Review by Booklist Review
Abdurraqib's profile of A Tribe Called Quest (ATCQ) is much more than a musical biography; it's also a deeply personal tribute to the classic hip-hop group, some of which takes shape in open letters to Q-Tip and the other members of the crew. Although the origins of ATCQ and their bitter breakup is a story loaded with drama on its own (it was the subject of a documentary in 2011), exploring the group's history is only a part of what Abdurraqib (They Can't Kill Us until They Kill Us, 2017) does here. The book comes to life when he speaks from his own experiences: discovering ATCQ's early albums growing up and how he was impacted by other classics of the genre in the 1980s and '90s; how being a dedicated music fan in his youth was critical in shaping his peer group ( not entirely uncool but who were also decidedly not the cool kids ); and his undying love of the cassette format. Although Go Ahead in the Rain is a no-brainer for devoted hip-hop heads (even those who think they've read all there is to know about the group), Abdurraqib's poetic homage to ATCQ (and hip-hop in general) will captivate casual music fans as well.--Carlos Orellana Copyright 2019 Booklist
From Booklist, Copyright (c) American Library Association. Used with permission.

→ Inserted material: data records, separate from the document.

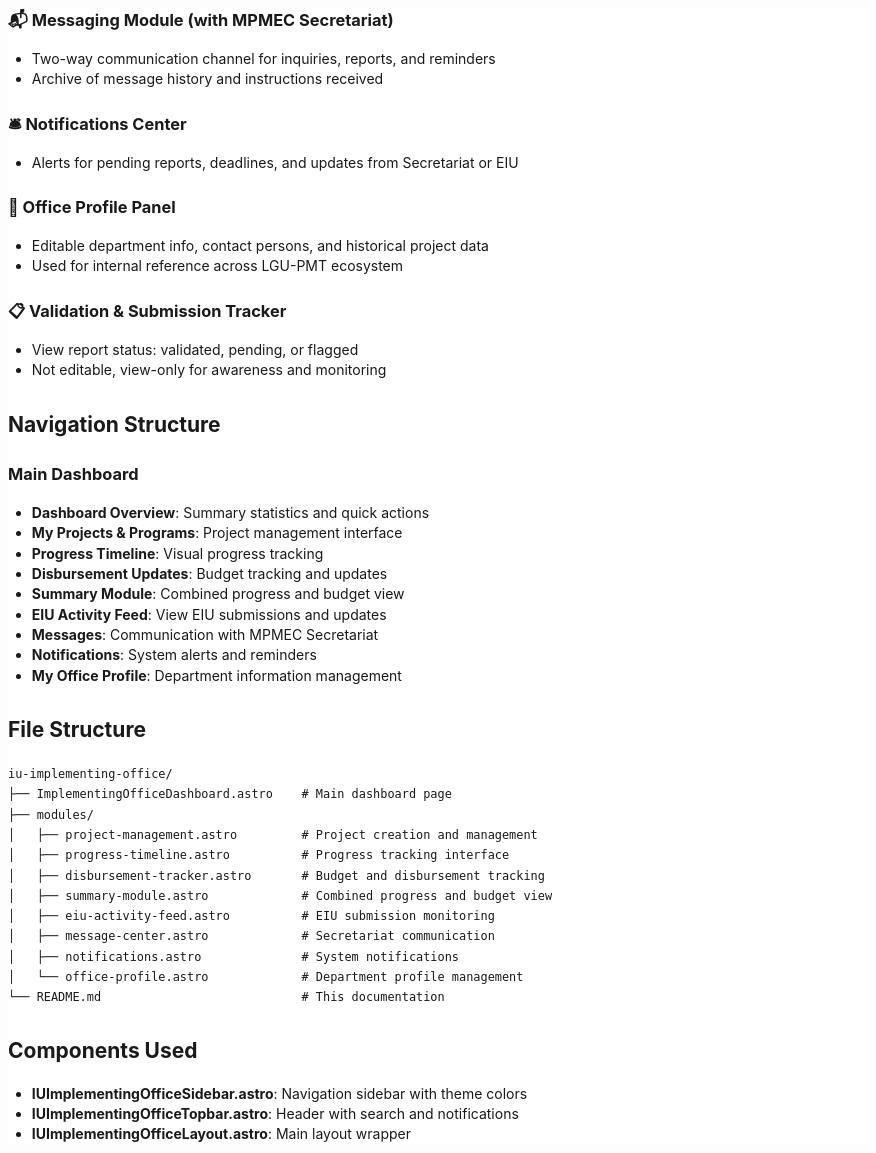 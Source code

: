 ### 📬 Messaging Module (with MPMEC Secretariat)
- Two-way communication channel for inquiries, reports, and reminders
- Archive of message history and instructions received

### 🛎 Notifications Center
- Alerts for pending reports, deadlines, and updates from Secretariat or EIU

### 🏢 Office Profile Panel
- Editable department info, contact persons, and historical project data
- Used for internal reference across LGU-PMT ecosystem

### 📋 Validation & Submission Tracker
- View report status: validated, pending, or flagged
- Not editable, view-only for awareness and monitoring

## Navigation Structure

### Main Dashboard
- **Dashboard Overview**: Summary statistics and quick actions
- **My Projects & Programs**: Project management interface
- **Progress Timeline**: Visual progress tracking
- **Disbursement Updates**: Budget tracking and updates
- **Summary Module**: Combined progress and budget view
- **EIU Activity Feed**: View EIU submissions and updates
- **Messages**: Communication with MPMEC Secretariat
- **Notifications**: System alerts and reminders
- **My Office Profile**: Department information management

## File Structure
```
iu-implementing-office/
├── ImplementingOfficeDashboard.astro    # Main dashboard page
├── modules/
│   ├── project-management.astro         # Project creation and management
│   ├── progress-timeline.astro          # Progress tracking interface
│   ├── disbursement-tracker.astro       # Budget and disbursement tracking
│   ├── summary-module.astro             # Combined progress and budget view
│   ├── eiu-activity-feed.astro          # EIU submission monitoring
│   ├── message-center.astro             # Secretariat communication
│   ├── notifications.astro              # System notifications
│   └── office-profile.astro             # Department profile management
└── README.md                            # This documentation
```

## Components Used
- **IUImplementingOfficeSidebar.astro**: Navigation sidebar with theme colors
- **IUImplementingOfficeTopbar.astro**: Header with search and notifications
- **IUImplementingOfficeLayout.astro**: Main layout wrapper
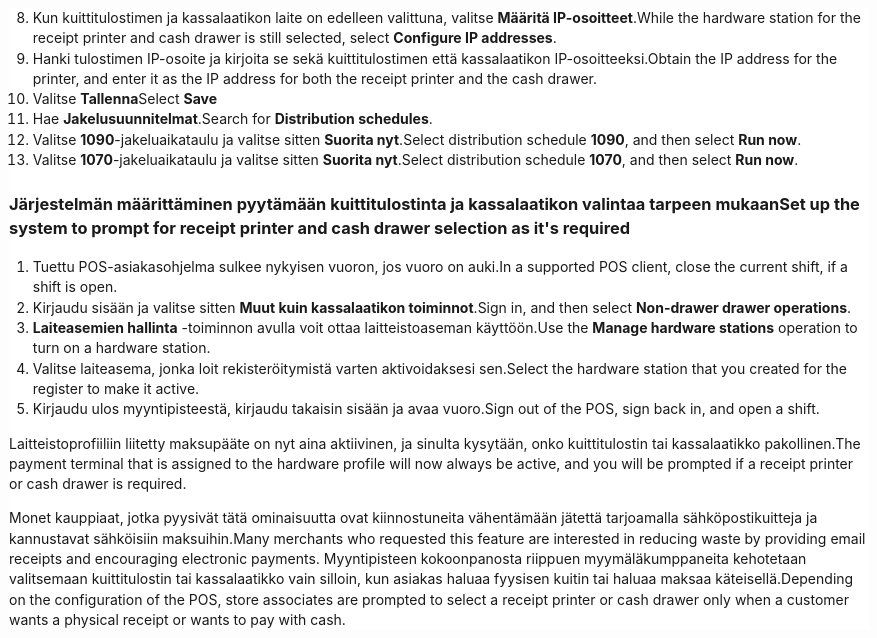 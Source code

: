 8. <span data-ttu-id="25667-222">Kun kuittitulostimen ja kassalaatikon laite on edelleen valittuna, valitse **Määritä IP-osoitteet**.</span><span class="sxs-lookup"><span data-stu-id="25667-222">While the hardware station for the receipt printer and cash drawer is still selected, select **Configure IP addresses**.</span></span>
9. <span data-ttu-id="25667-223">Hanki tulostimen IP-osoite ja kirjoita se sekä kuittitulostimen että kassalaatikon IP-osoitteeksi.</span><span class="sxs-lookup"><span data-stu-id="25667-223">Obtain the IP address for the printer, and enter it as the IP address for both the receipt printer and the cash drawer.</span></span>
10. <span data-ttu-id="25667-224">Valitse **Tallenna**</span><span class="sxs-lookup"><span data-stu-id="25667-224">Select **Save**</span></span>
11. <span data-ttu-id="25667-225">Hae **Jakelusuunnitelmat**.</span><span class="sxs-lookup"><span data-stu-id="25667-225">Search for **Distribution schedules**.</span></span>
12. <span data-ttu-id="25667-226">Valitse **1090**-jakeluaikataulu ja valitse sitten **Suorita nyt**.</span><span class="sxs-lookup"><span data-stu-id="25667-226">Select distribution schedule **1090**, and then select **Run now**.</span></span>
13. <span data-ttu-id="25667-227">Valitse **1070**-jakeluaikataulu ja valitse sitten **Suorita nyt**.</span><span class="sxs-lookup"><span data-stu-id="25667-227">Select distribution schedule **1070**, and then select **Run now**.</span></span>

### <a name="set-up-the-system-to-prompt-for-receipt-printer-and-cash-drawer-selection-as-its-required"></a><span data-ttu-id="25667-228">Järjestelmän määrittäminen pyytämään kuittitulostinta ja kassalaatikon valintaa tarpeen mukaan</span><span class="sxs-lookup"><span data-stu-id="25667-228">Set up the system to prompt for receipt printer and cash drawer selection as it's required</span></span>

1. <span data-ttu-id="25667-229">Tuettu POS-asiakasohjelma sulkee nykyisen vuoron, jos vuoro on auki.</span><span class="sxs-lookup"><span data-stu-id="25667-229">In a supported POS client, close the current shift, if a shift is open.</span></span>
2. <span data-ttu-id="25667-230">Kirjaudu sisään ja valitse sitten **Muut kuin kassalaatikon toiminnot**.</span><span class="sxs-lookup"><span data-stu-id="25667-230">Sign in, and then select **Non-drawer drawer operations**.</span></span>
3. <span data-ttu-id="25667-231">**Laiteasemien hallinta** -toiminnon avulla voit ottaa laitteistoaseman käyttöön.</span><span class="sxs-lookup"><span data-stu-id="25667-231">Use the **Manage hardware stations** operation to turn on a hardware station.</span></span>
4. <span data-ttu-id="25667-232">Valitse laiteasema, jonka loit rekisteröitymistä varten aktivoidaksesi sen.</span><span class="sxs-lookup"><span data-stu-id="25667-232">Select the hardware station that you created for the register to make it active.</span></span>
5. <span data-ttu-id="25667-233">Kirjaudu ulos myyntipisteestä, kirjaudu takaisin sisään ja avaa vuoro.</span><span class="sxs-lookup"><span data-stu-id="25667-233">Sign out of the POS, sign back in, and open a shift.</span></span>

<span data-ttu-id="25667-234">Laitteistoprofiiliin liitetty maksupääte on nyt aina aktiivinen, ja sinulta kysytään, onko kuittitulostin tai kassalaatikko pakollinen.</span><span class="sxs-lookup"><span data-stu-id="25667-234">The payment terminal that is assigned to the hardware profile will now always be active, and you will be prompted if a receipt printer or cash drawer is required.</span></span>

<span data-ttu-id="25667-235">Monet kauppiaat, jotka pyysivät tätä ominaisuutta ovat kiinnostuneita vähentämään jätettä tarjoamalla sähköpostikuitteja ja kannustavat sähköisiin maksuihin.</span><span class="sxs-lookup"><span data-stu-id="25667-235">Many merchants who requested this feature are interested in reducing waste by providing email receipts and encouraging electronic payments.</span></span> <span data-ttu-id="25667-236">Myyntipisteen kokoonpanosta riippuen myymäläkumppaneita kehotetaan valitsemaan kuittitulostin tai kassalaatikko vain silloin, kun asiakas haluaa fyysisen kuitin tai haluaa maksaa käteisellä.</span><span class="sxs-lookup"><span data-stu-id="25667-236">Depending on the configuration of the POS, store associates are prompted to select a receipt printer or cash drawer only when a customer wants a physical receipt or wants to pay with cash.</span></span>
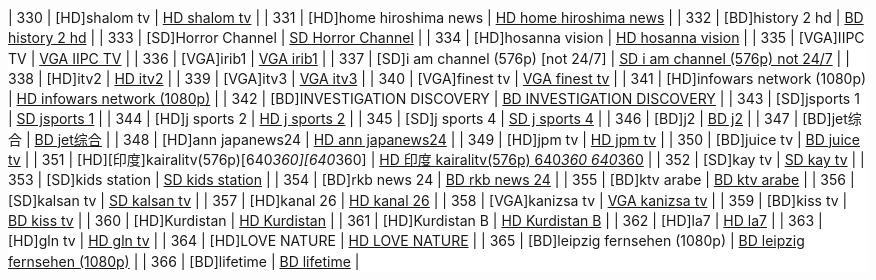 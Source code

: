 | 330 | [HD]shalom tv | [HD shalom tv](https://epg.pw/stream/513f53301e46cfe992f25cf5fa55aba8d0169f2db7007ed5ac50c38d1014792f.m3u8) |
| 331 | [HD]home hiroshima news | [HD home hiroshima news](https://epg.pw/stream/380f589e2249934d5cef89b90420f687c9d9a15885bf8c7c71869f3bf11fcb94.m3u8) |
| 332 | [BD]history 2 hd | [BD history 2 hd](https://epg.pw/stream/edddf3e3aff024f88ae286a70f5e790f475355e9cb8edff94c63b108f1535039.ctv) |
| 333 | [SD]Horror Channel | [SD Horror Channel](https://epg.pw/stream/4473ef2bcd0f4269eea4e524174cfdc6c6c5c1394ed882a4755539f747d938da.ctv) |
| 334 | [HD]hosanna vision | [HD hosanna vision](https://epg.pw/stream/5813fc993322a2c7fe1e16cbdbeb411e6ed15e033f5cf83b2a2d13ad5b4f7f95.m3u8) |
| 335 | [VGA]IIPC TV | [VGA IIPC TV](https://epg.pw/stream/79b3fbfffa96c2889ba68287d3b15b95da532edc1cc1358564f6e08c45e6de5a.m3u8) |
| 336 | [VGA]irib1 | [VGA irib1](https://epg.pw/stream/f74e39c08a6b4ca4f88ac32621d7efdf2c3e9f0f6d6eaebf4fddbc66057aca59.m3u8) |
| 337 | [SD]i am channel (576p) [not 24/7] | [SD i am channel (576p)  not 24/7](https://epg.pw/stream/ef156d1716d74523958e45f987fb8163b0ab89b79f580a649f6baa827a0722f6.m3u8) |
| 338 | [HD]itv2 | [HD itv2](https://epg.pw/stream/5ee7e7bb8b728c164008ccb4637a58c88d2a18f207ae380cca74a3cbc59b8011.ctv) |
| 339 | [VGA]itv3 | [VGA itv3](https://epg.pw/stream/2a9e0b35f397664a3dd3cb76e067609f90199f4abc660e0a06f9ceb21b05ede9.ctv) |
| 340 | [VGA]finest tv | [VGA finest tv](https://epg.pw/stream/94c3386198582fc9d31cd62ccae4892c6276be00fc068f54b3c357e7d8dd3b8d.m3u8) |
| 341 | [HD]infowars network (1080p) | [HD infowars network (1080p)](https://epg.pw/stream/769a561b7a09183ad6174627d14bcd36bfae3c64072dfed23d0bf4053062b15b.m3u8) |
| 342 | [BD]INVESTIGATION DISCOVERY | [BD INVESTIGATION DISCOVERY](https://epg.pw/stream/e0217a1e792fa5158cb8ac6b376f09d320213dfecf2e6bdeb214096b360e8cdc.ctv) |
| 343 | [SD]jsports 1 | [SD jsports 1](https://epg.pw/stream/e52fbde7d7903d7cf94f224adb98b94da96eef50e655510e5139c5f6ed87a3d7.m3u8) |
| 344 | [HD]j sports 2 | [HD j sports 2](https://epg.pw/stream/15f8339fd63822bf244435f06385ad4daf1bb36f351a770a64669f6eb20a3152.m3u8) |
| 345 | [SD]j sports 4 | [SD j sports 4](https://epg.pw/stream/56d2ebf7dd50ccda0c26a28940a85da6884d4b2427f9ec9d0802c789d193aa3a.m3u8) |
| 346 | [BD]j2 | [BD j2](https://epg.pw/stream/35be49526efe9576baa6ecdfacd7c7b7a91e12d4991a5c65bebfe97313d8aa81.ctv) |
| 347 | [BD]jet综合 | [BD jet综合](https://epg.pw/stream/cd8155e26d814ebf606095b3193db7a12628d72dee8068015f9943e0188dac53.m3u8) |
| 348 | [HD]ann japanews24 | [HD ann japanews24](https://epg.pw/stream/beb99484226f224d36a2bf3ab2a40a98b195dc0ebba5404af2747a01a58081d8.m3u8) |
| 349 | [HD]jpm tv | [HD jpm tv](https://epg.pw/stream/a4375842223a57e941f8832d72eef84abd2eeff43c9f366ac27c532bcf522e9b.m3u8) |
| 350 | [BD]juice tv | [BD juice tv](https://epg.pw/stream/2018d5418309f58025a409ec388b68edfeb054bcfc96c3fa4c48cb7ed280e075.m3u8) |
| 351 | [HD][印度]kairalitv(576p)[640*360][640*360] | [HD  印度 kairalitv(576p) 640*360  640*360](https://epg.pw/stream/58cbfe3fe97d149fd776977c5f0300d36810c234b28df2a77f89a579108cac88.m3u8) |
| 352 | [SD]kay tv | [SD kay tv](https://epg.pw/stream/b0eeb6ba64b55fbbd9e8b590ee29a7aa5dd16a6c3f51aa0fd5fba18e879c17b3.m3u8) |
| 353 | [SD]kids station | [SD kids station](https://epg.pw/stream/c1330bb934380c867ba0be2cf0adb7a65849174d3fd10b50b89166c967f83f23.m3u8) |
| 354 | [BD]rkb news 24 | [BD rkb news 24](https://epg.pw/stream/5c0a5e9b24538982f2adc32190019a57ce3b22128142d163af46657413602453.m3u8) |
| 355 | [BD]ktv arabe | [BD ktv arabe](https://epg.pw/stream/c3d523dec18c9adee330737af59d0d182745444af7d75d1d1ae82ef30090a46f.m3u8) |
| 356 | [SD]kalsan tv | [SD kalsan tv](https://epg.pw/stream/d20815ed7699fd0fc734b46817e30381bd3b092b0859256941e5fb142ede73bd.m3u8) |
| 357 | [HD]kanal 26 | [HD kanal 26](https://epg.pw/stream/221588d3d9848ec699889f662f06cceb1c21e700c829e1ddd20dffe4ebeca471.m3u8) |
| 358 | [VGA]kanizsa tv | [VGA kanizsa tv](https://epg.pw/stream/ee6b6d5facc4637f304072cfbd68aaad315ff7951614da92f3624bfc937dea9f.m3u8) |
| 359 | [BD]kiss tv | [BD kiss tv](https://epg.pw/stream/182f2cedef05e8d52de6225ad5c245471b1c6dca34de584c8baef8f8461647d8.m3u8) |
| 360 | [HD]Kurdistan | [HD Kurdistan](https://epg.pw/stream/19298ee116c518797dbeb90c0738c0f409c92749899e60c5d662cea954e3ca0f.m3u8) |
| 361 | [HD]Kurdistan B | [HD Kurdistan B](https://epg.pw/stream/86ef507ad60cc88112635f61be4535c34fc8d15da88d79613386a6172fcd0ccd.m3u8) |
| 362 | [HD]la7 | [HD la7](https://epg.pw/stream/742c005791b977adcb7bee49c2b7fe3f86eb690b317ec1a884697f0c35241fe7.m3u8) |
| 363 | [HD]gln tv | [HD gln tv](https://epg.pw/stream/d8795679a0e31f6e7757013f2a58f85622abc85f5a61f5fe64313417e3c96c1c.m3u8) |
| 364 | [HD]LOVE NATURE | [HD LOVE NATURE](https://epg.pw/stream/694d2ce320dd79fa1ad2c1c5d6a744c081d381cbbdbe7ee3b129998308b1568f.ctv) |
| 365 | [BD]leipzig fernsehen (1080p) | [BD leipzig fernsehen (1080p)](https://epg.pw/stream/11a55727ff4d320d324cf9f8f08e19ff1866710edde8e8c65ebb34ba585a810b.m3u8) |
| 366 | [BD]lifetime | [BD lifetime](https://epg.pw/stream/010e6202b2edf64f0c4ac091bb6c50a391d399374694723591feede511ab6521.m3u8) |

Review by Publisher's Weekly Review
Poet Abdurraqib follows up his collection of music criticism They Can't Kill Us Until They Kill Us with an impassioned, incisive biography cum memoir arguing for hip-hop's importance to the black youth of his generation. Abdurraqib focuses on A Tribe Called Quest, a group that broke out from Queens, N.Y., in 1990. Noting the band's wide-ranging samples--Art Blakey, Jimi Hendrix, Sly Stone--he explains that "The Tribe was one of the first groups to repurpose a long line of sound that our parents, and perhaps their parents, were in love with." He describes his experience trying to find himself as a seventh-grader in Ohio listening to hip-hop on a Walkman and appreciating the band's willingness to tread "a thin line of weirdness." In high school, he got by with a crew of friends whose quick wit and music knowledge gave them enough social cred to keep out of fights. Abdurraqib builds a nuanced portrait of the band and their scene in New York, culminating in a touching series of chapters framed as letters to Q-Tip, the group's founding MC; Phife Dog, "the five-foot assassin with the roughneck business," who died from diabetes in 2016; and Phife's mother, the poet Cheryl Boyce-Taylor. This is a standout volume on hip-hop. (Feb.)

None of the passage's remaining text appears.